> Problem to solve
Restate every line below word for word, but drop each picture.

** Extracted records follows **

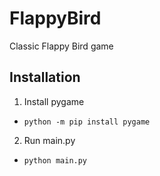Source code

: # FlappyBird
Classic Flappy Bird game

## Installation
1. Install pygame
  - ` python -m pip install pygame `
2. Run main.py
  - ` python main.py `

** End of Extracted records **

> Exercise response
Source code

: # FlappyBird
Classic Flappy Bird game

## Installation
1. Install pygame
  - ` python -m pip install pygame `
2. Run main.py
  - ` python main.py `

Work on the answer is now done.